Re: [RFC] Add --create-cache to repack

Nicolas Pitre <nico@xxxxxxxxxxx> · Fri, 28 Jan 2011 23:08:23 -0500 (EST)

On Fri, 28 Jan 2011, Shawn Pearce wrote:

> On Fri, Jan 28, 2011 at 13:09, Nicolas Pitre <nico@xxxxxxxxxxx> wrote:
> > On Fri, 28 Jan 2011, Shawn Pearce wrote:
> >
> >> On Fri, Jan 28, 2011 at 10:46, Nicolas Pitre <nico@xxxxxxxxxxx> wrote:
> >> > On Fri, 28 Jan 2011, Shawn Pearce wrote:
> >> >
> >> >> This started because I was looking for a way to speed up clones coming
> >> >> from a JGit server.  Cloning the linux-2.6 repository is painful,
> 
> Well, scratch the idea in this thread.  I think.
> 
> I retested JGit vs. CGit on an identical linux-2.6 repository.  The
> repository was fully packed, but had two pack files.  362M and 57M,
> and was created by packing a 1 month old master, marking it .keep, and
> then repacking -a -d to get most recent last month into another pack.
> This results in some files that should be delta compressed together
> being stored whole in the two packs (obviously).
> 
> The two implementations take the same amount of time to generate the
> clone.  3m28s / 3m22s for JGit, 3m23s for C Git.  The JGit created
> pack is actually smaller 376.30 MiB vs.
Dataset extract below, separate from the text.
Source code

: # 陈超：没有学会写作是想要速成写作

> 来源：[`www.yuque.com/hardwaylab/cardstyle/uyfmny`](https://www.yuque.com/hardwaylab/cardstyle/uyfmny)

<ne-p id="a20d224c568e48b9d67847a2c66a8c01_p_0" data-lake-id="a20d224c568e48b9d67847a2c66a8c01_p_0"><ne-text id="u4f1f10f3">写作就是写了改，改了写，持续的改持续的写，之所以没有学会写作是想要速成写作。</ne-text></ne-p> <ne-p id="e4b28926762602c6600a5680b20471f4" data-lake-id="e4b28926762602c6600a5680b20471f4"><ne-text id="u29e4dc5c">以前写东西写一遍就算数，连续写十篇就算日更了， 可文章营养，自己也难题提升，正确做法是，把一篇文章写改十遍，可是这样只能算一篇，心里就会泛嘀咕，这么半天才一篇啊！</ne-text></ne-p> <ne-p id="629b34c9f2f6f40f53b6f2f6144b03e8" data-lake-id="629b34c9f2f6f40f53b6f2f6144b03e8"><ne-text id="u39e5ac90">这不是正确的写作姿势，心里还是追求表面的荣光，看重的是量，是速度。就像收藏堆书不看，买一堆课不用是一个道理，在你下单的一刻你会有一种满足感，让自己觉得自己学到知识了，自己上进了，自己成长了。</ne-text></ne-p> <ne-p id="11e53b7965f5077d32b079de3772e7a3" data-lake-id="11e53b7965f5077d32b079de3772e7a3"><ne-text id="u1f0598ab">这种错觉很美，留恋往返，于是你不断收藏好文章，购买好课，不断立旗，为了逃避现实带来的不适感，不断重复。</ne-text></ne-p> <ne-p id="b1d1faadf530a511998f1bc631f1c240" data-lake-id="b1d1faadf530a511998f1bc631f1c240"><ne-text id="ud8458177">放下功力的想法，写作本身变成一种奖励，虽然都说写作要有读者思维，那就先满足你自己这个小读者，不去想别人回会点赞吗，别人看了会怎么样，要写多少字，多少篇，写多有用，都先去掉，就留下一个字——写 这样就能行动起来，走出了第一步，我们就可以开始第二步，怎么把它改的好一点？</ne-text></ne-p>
C Git's 380.59 MiB.  I point
> out this data because improvements made to JGit may show similar
> improvements to CGit given how close they are in running time.

What are those improvements?

Now, the fact that JGit is so close to CGit must be because the actual 
cost is outside of them such as within zlib, otherwise the C code should 
normally always be faster, right?

Looking at the profile for "git rev-list --objects --all > /dev/null" 
for the object enumeration phase, we have:

# Samples: 1814637
#
# Overhead          Command  Shared Object  Symbol
# ........  ...............  .............  ......
#
    28.81%              git  /home/nico/bin/git  [.] lookup_object
    12.21%              git  /lib64/libz.so.1.2.3  [.] inflate
    10.49%              git  /lib64/libz.so.1.2.3  [.] inflate_fast
     7.47%              git  /lib64/libz.so.1.2.3  [.] inflate_table
     6.66%              git  /lib64/libc-2.11.2.so  [.] __GI_memcpy
     5.66%              git  /home/nico/bin/git  [.] find_pack_entry_one
     2.98%              git  /home/nico/bin/git  [.] decode_tree_entry
     2.73%              git  /lib64/libc-2.11.2.so  [.] _int_malloc
     2.71%              git  /lib64/libz.so.1.2.3  [.] adler32
     2.63%              git  /home/nico/bin/git  [.] process_tree
     1.58%              git  [kernel]       [k] 0xffffffff8112fc0c
     1.44%              git  /lib64/libc-2.11.2.so  [.] __strlen_sse2
     1.31%              git  /home/nico/bin/git  [.] tree_entry
     1.10%              git  /lib64/libc-2.11.2.so  [.] _int_free
     0.96%              git  /home/nico/bin/git  [.] patch_delta
     0.92%              git  /lib64/libc-2.11.2.so  [.] malloc_consolidate
     0.86%              git  /lib64/libc-2.11.2.so  [.] __GI_vfprintf
     0.80%              git  /home/nico/bin/git  [.] create_object
     0.80%              git  /home/nico/bin/git  [.] lookup_blob
     0.63%              git  /home/nico/bin/git  [.] update_tree_entry
[...]

So we've got lookup_object() clearly at the top.  I suspect the 
hashcmp() in there, which probably gets inlined, is responsible for most 
cycles.  There is certainly a better way here, and probably in JGit you 
rely on some optimized facility provided by the language/library to 
perform that lookup.  So there is probably some easy improvements that 
can be made here.

Otherwise it is at least 12.21 + 10.49 + 7.47 + 2.71 = 32.88% spent 
directly in the zlib code, making it the biggest cost.  This is rather 
unavoidable unless the data structure is changed.  And pack v4 would 
probably move things such as find_pack_entry_one, decode_tree_entry, 
process_tree and tree_entry off the radar as well.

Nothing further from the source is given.